Aku menoleh sebentar, tersenyum lalu mengangguk kemudian.

"Direktur suka kopi hitam yang manis. Apa kamu menambahkan gula ke dalamnya?" ujar pria tersebut yang tidak ku ketahui namanya.

Aku menggeleng pelan.

"Setahuku Dev-maksudku direktur nggak terlalu menyukai rasa manis." ujarku sambil mengingat kejadian beberapa tahun yang lalu saat kami masih kecil dan Ayah membawakan dua permen lolipop dengan ukuran yang berbeda. Ukuran yang besar untuk Devan, sementara yang sedang untukku.

Kala itu Devan menolaknya dan bilang tidak menyukai rasa manis. Ayah dan Bi Mina menyarankan agar memberikannya padaku saja, karena waktu itu aku sudah menghabiskan lolipop tersebut dalam waktu yang singkat. Namun seperti yang di ketahui. Devan tidak melakukannya seperti yang di sarankan Bi Mina maupun Ayah. Devan lebih untuk menginjak permen tersebut dengan sengaja lalu memasukkannya ke tong sampah. Sangat di sayangkan memang, tapi aku bisa apa?

"Kamu pegawai baru tapi udah sok tau ya. Masih untung di kasih tau. Sini biar aku yang bikinin. Kamu yang anterin aja." ucap pria tersebut lalu mengambil alih tempatku dan mendorongku sedikit dari sana.

Aku tidak tau apa yang dilakukannya. Tapi aku bisa melihat gula yang ia masukkan sangatlah banyak. Aku ingin protes dan bilang kalau Devan benar-benar tidak menyukai rasa manis. Namun pria tersebut tetap bantah dan mengaduk kopi tersebut yang sudah berisikan banyak gula.

"Ini. Berikan pada direktur. Bilang ini buatanmu ya. Awas saja kalo berani bilang ini buatanku. Akan ku buat hari-harimu bekerja disini menjadi neraka." ucapnya mengancam. Aku yang mendengarnya pun tidak bisa berbuat apa-apa selain mengangguk takut akan ancaman tersebut.

Cukup Devan saja yang menyiksaku. Aku tidak ingin orang lain turut andil dalam penyiksaan yang kuterima.

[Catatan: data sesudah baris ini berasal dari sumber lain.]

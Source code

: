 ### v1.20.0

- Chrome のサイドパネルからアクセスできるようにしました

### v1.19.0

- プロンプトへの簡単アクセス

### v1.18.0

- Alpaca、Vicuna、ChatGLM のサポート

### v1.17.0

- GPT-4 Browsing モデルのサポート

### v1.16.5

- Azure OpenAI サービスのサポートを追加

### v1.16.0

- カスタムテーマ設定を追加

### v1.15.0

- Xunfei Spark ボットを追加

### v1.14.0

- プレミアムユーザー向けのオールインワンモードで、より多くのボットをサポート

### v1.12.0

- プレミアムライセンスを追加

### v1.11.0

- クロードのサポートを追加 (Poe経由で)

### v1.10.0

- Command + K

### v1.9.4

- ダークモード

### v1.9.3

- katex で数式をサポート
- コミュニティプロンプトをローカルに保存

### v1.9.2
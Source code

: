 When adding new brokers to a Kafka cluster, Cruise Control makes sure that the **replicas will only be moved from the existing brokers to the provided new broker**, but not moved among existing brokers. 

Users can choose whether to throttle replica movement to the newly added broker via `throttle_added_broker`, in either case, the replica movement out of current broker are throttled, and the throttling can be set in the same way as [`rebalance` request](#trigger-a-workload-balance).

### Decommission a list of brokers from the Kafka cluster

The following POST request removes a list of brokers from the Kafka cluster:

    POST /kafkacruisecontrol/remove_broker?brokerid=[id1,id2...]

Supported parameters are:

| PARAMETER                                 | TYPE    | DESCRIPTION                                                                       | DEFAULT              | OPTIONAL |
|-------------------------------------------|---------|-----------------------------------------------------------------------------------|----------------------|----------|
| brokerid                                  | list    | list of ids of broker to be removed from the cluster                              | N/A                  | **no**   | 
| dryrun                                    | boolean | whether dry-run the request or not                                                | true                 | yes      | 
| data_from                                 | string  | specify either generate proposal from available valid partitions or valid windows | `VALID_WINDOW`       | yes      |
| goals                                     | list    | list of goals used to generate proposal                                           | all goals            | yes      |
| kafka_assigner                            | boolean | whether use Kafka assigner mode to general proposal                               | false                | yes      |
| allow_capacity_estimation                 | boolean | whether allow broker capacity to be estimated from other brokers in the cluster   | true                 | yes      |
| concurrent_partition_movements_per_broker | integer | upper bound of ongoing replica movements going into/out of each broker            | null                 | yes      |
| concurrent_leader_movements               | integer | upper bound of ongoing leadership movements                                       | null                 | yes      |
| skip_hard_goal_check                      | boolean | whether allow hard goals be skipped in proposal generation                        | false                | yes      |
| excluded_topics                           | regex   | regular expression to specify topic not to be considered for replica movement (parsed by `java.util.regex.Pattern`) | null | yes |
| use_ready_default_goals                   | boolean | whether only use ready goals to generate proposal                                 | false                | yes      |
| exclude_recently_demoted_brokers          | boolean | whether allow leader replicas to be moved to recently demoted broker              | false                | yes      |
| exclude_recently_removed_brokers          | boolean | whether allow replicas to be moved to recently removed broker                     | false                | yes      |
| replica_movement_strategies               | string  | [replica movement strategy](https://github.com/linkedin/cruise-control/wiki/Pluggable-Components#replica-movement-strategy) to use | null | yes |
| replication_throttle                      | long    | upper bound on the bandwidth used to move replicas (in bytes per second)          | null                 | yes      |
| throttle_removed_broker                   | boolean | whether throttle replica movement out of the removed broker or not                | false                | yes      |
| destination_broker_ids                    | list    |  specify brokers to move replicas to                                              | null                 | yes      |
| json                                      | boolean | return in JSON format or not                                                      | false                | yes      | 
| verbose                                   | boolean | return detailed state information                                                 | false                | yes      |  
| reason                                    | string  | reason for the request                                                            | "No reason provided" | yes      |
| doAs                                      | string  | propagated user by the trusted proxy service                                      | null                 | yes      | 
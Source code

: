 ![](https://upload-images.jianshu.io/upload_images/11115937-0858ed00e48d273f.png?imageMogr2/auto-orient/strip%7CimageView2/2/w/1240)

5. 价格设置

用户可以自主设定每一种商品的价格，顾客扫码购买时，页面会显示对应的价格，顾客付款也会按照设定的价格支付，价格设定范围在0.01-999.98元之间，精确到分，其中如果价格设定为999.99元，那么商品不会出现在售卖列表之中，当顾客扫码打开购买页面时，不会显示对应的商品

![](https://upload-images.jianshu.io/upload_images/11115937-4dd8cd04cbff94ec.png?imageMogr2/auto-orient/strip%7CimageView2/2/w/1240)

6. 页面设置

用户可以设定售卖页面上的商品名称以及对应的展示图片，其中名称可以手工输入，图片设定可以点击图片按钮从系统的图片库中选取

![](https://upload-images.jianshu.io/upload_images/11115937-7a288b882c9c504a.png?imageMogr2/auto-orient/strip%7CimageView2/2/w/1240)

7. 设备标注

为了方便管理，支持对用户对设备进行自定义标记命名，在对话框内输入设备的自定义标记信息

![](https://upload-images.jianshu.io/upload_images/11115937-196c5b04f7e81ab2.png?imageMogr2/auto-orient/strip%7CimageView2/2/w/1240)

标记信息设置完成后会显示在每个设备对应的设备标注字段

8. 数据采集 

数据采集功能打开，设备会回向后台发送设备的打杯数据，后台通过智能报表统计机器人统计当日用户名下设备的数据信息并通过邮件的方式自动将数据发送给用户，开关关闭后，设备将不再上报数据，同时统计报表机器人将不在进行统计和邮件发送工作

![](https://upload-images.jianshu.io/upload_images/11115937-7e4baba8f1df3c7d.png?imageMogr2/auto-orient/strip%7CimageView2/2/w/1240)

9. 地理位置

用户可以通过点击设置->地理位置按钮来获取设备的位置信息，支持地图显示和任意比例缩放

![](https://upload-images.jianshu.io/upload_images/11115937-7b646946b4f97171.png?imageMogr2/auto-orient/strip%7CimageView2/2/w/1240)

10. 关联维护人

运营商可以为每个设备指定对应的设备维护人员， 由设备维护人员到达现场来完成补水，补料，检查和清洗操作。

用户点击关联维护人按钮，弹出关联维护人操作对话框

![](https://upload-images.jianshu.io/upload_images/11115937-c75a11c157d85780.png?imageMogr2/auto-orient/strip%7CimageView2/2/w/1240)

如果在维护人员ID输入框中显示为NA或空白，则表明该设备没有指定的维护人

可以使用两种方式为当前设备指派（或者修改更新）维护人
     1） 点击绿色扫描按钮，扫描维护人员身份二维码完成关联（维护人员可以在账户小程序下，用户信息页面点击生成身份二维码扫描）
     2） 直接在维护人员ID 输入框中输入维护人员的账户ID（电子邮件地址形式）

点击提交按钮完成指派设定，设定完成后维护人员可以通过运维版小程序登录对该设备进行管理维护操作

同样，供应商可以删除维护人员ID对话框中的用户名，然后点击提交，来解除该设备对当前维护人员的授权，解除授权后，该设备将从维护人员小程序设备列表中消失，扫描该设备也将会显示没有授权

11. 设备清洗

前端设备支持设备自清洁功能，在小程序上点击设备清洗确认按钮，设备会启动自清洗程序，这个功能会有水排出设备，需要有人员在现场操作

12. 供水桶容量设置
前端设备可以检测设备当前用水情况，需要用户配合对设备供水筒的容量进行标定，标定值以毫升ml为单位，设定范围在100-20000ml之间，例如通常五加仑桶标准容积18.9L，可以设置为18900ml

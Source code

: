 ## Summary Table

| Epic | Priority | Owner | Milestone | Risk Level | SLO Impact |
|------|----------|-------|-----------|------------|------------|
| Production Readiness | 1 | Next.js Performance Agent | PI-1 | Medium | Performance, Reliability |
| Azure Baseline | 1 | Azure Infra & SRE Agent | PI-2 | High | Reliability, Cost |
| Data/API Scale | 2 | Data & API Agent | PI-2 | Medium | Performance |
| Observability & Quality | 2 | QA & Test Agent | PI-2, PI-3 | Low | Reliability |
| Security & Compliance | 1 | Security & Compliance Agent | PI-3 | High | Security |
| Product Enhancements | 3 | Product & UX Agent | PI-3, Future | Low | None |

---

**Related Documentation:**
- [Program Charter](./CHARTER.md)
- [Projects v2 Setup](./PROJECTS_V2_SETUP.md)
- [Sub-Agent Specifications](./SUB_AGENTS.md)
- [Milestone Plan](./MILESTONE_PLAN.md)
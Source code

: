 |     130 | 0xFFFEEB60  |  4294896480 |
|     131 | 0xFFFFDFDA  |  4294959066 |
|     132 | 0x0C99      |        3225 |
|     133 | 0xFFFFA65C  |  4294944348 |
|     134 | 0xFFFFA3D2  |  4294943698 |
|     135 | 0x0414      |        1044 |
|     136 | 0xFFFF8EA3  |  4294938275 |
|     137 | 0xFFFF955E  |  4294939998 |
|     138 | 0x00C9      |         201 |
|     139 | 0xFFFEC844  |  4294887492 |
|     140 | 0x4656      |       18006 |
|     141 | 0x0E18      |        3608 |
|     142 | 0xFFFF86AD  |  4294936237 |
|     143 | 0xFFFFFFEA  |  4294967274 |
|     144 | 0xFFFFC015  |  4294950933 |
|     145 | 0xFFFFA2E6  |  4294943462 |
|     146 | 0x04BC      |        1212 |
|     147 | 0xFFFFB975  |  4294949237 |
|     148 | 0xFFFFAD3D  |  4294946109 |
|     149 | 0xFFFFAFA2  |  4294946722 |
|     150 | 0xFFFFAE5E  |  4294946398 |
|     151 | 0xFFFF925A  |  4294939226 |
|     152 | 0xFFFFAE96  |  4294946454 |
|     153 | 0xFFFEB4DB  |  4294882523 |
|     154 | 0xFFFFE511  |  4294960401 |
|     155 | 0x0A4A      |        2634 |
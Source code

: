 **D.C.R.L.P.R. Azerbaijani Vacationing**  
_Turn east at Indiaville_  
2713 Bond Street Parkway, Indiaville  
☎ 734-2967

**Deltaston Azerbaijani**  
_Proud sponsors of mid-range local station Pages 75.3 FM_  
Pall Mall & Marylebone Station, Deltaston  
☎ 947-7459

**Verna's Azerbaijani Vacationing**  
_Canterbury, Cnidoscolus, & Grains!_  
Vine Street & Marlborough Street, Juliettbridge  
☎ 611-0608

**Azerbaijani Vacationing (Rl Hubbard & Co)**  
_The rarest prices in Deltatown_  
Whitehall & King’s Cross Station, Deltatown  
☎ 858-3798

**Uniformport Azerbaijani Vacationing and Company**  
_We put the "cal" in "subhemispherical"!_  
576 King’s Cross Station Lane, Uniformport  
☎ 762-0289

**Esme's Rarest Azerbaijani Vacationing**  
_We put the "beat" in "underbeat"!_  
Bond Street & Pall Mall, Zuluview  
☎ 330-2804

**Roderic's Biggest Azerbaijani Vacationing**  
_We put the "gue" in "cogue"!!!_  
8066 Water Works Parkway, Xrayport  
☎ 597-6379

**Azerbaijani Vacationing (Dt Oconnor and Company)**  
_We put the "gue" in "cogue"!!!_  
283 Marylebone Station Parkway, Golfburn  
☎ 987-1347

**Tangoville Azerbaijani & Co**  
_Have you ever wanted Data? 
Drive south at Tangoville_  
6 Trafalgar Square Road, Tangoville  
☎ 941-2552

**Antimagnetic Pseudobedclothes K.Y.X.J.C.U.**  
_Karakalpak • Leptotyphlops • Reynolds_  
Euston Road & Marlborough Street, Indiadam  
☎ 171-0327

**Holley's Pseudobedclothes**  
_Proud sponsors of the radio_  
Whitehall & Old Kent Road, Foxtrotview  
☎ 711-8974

Aku mengambil gelas tersebut, lalu kemudian berjalan kembali untuk menuju ruangan Devan. Jantungku berdegup kencang. Rasa takut membuncah ke sekujur tubuhku. Apalagi saat aku memasuki ruangan, Devan masih pada posisi yang sama, berdiri di depan mejanya dengan kedua tangan yang ia lipat di dadanya dengan mata yang menatap lurus ke arahku yang mendekat ke arahnya.

"Kau telat 3 menit." ucapnya dingin.

"Maafkan aku. Aku masih sedikit bingung dengan letak dapurnya." ucapku sambil menunduk.

"Kemarikan kopi itu." ucapnya. Aku kembali mendongak lalu menggeleng kemudian.

"Maafin aku, Devan. Tapi kamu nggak bisa minum kopi ini. Ini terlalu manis." ucapku yang memandang penuh maaf.

"Kenapa kamu membuatnya kalo kamu tau aku nggak suka manis?" ujarnya yang bisa kurasakan sedikit penekanan di kalimatnya.

Aku menunduk, lalu kemudian menjawab.

"Aku nggak sengaja melakukannya, Devan. Maafkan aku." ucapku yang sedikit putus asa.

"Kalau begitu. Kau saja yang meminum kopinya, lalu buatkan aku kembali." ujarnya dan membuatku mendongak untuk bertanya maksudnya. Namun tanpa ia jelaskan pun aku segera paham.

"Baik. Aku akan buatin kamu kopi yang baru." ucapku lalu berniat untuk berbalik dari sana.

"Habiskan dulu kopi yang pegang saat ini. Baru buatkan aku yang baru." ucapnya yang membuatku mengurungkan niatku tadi. Aku mengangguk paham, lalu kemudian aku pun segera melakukan perintah Devan untuk menghabiskan kopi tersebut.

Namun, baru saja aku ingin mengangkat gelas tersebut untuk memulai meminumnya. Tiba-tiba saja sebuah benda mengenai gelas tersebut dan mengakibatkan isi yang ada di gelas tersebut keluar dan mengenai tanganku yang terasa sangat panas saat ini. Saking panasnya, gelas yang ku pegang erat pun tanpa sadar ku lepaskan dan tentu saja menyebabkan gelas tersebut jatuh dan pecah di bawah sana.

Aku meringis kesakitan sambil melirik arah benda tersebut yang ternyata berasal dari Devan yang saat ini tersenyum miring menatapku.

"Aku juga tidak sengaja." ucapnya datar yang tentu saja membuat rasa sakit pada tanganku bertambah akibatnya.